** Task data **
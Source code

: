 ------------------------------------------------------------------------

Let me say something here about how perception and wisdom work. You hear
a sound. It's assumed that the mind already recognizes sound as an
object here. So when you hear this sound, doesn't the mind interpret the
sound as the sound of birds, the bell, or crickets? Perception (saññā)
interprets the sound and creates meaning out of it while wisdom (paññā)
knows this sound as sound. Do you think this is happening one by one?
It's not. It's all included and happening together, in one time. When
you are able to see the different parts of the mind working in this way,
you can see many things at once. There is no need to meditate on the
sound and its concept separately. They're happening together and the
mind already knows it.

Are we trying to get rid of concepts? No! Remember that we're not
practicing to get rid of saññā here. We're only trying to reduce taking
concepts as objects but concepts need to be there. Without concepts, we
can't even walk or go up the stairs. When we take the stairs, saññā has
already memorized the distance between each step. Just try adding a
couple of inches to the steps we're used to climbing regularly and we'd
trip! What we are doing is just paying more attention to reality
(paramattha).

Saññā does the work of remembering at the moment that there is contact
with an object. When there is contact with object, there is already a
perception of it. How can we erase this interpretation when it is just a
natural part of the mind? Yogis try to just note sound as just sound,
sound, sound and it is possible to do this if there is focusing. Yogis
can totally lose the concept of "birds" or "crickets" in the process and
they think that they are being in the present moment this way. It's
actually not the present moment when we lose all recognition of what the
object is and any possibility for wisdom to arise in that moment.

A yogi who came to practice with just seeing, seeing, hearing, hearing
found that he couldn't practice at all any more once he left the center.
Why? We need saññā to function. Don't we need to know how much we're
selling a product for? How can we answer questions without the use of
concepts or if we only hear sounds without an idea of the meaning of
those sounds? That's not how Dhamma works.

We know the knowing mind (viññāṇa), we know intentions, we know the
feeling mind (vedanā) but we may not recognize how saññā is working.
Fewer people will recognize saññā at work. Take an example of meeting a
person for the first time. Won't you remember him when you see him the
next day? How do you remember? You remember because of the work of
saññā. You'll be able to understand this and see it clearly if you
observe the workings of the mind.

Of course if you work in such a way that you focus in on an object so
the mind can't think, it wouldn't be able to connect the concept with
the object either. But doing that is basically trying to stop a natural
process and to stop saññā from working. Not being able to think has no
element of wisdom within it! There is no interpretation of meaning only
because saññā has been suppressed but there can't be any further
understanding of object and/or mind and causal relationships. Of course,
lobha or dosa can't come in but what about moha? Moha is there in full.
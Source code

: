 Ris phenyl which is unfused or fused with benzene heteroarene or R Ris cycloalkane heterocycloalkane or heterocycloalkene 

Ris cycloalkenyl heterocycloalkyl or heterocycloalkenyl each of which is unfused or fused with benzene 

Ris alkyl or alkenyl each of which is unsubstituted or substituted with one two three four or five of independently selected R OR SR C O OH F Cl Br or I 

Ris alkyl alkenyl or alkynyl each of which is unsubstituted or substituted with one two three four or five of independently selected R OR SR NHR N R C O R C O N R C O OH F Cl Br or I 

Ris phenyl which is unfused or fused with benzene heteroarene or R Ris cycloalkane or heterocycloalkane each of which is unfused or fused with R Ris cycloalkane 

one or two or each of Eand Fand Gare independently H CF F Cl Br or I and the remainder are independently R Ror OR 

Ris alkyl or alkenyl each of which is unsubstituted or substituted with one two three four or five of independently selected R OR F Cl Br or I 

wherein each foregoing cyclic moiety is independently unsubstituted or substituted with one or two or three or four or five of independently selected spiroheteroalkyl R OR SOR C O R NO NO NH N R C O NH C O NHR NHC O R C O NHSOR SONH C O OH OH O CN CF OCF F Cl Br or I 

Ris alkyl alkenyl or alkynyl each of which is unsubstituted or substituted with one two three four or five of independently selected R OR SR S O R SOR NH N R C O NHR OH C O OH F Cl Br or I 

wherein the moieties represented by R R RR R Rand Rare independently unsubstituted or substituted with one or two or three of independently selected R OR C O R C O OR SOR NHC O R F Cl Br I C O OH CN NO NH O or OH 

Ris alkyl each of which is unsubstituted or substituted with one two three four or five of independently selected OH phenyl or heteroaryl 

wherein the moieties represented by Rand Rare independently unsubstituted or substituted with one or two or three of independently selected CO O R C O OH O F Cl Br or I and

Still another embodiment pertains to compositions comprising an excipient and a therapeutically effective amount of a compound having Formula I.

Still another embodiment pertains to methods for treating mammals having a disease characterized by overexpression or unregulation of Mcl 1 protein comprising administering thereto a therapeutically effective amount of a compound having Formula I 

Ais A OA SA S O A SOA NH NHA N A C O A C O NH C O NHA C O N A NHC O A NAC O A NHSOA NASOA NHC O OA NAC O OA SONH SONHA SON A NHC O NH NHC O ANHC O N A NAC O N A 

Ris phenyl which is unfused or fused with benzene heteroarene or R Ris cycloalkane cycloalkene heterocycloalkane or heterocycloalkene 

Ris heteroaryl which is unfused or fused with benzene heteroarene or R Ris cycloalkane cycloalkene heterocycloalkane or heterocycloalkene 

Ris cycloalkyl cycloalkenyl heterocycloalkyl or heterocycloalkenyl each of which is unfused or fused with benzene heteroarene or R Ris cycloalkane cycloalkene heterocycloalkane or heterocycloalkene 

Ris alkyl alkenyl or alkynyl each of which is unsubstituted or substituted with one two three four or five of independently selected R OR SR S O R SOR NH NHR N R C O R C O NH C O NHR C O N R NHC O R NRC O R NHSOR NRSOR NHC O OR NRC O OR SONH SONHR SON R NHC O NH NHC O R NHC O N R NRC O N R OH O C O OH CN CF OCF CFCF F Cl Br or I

** Task requirements **
Emit, unaltered, the lines from the top of the listing down through the line that holds "object here. So"; emit nothing else.

** Reply **
Source code

: ------------------------------------------------------------------------

Let me say something here about how perception and wisdom work. You hear
a sound. It's assumed that the mind already recognizes sound as an
object here. So when you hear this sound, doesn't the mind interpret the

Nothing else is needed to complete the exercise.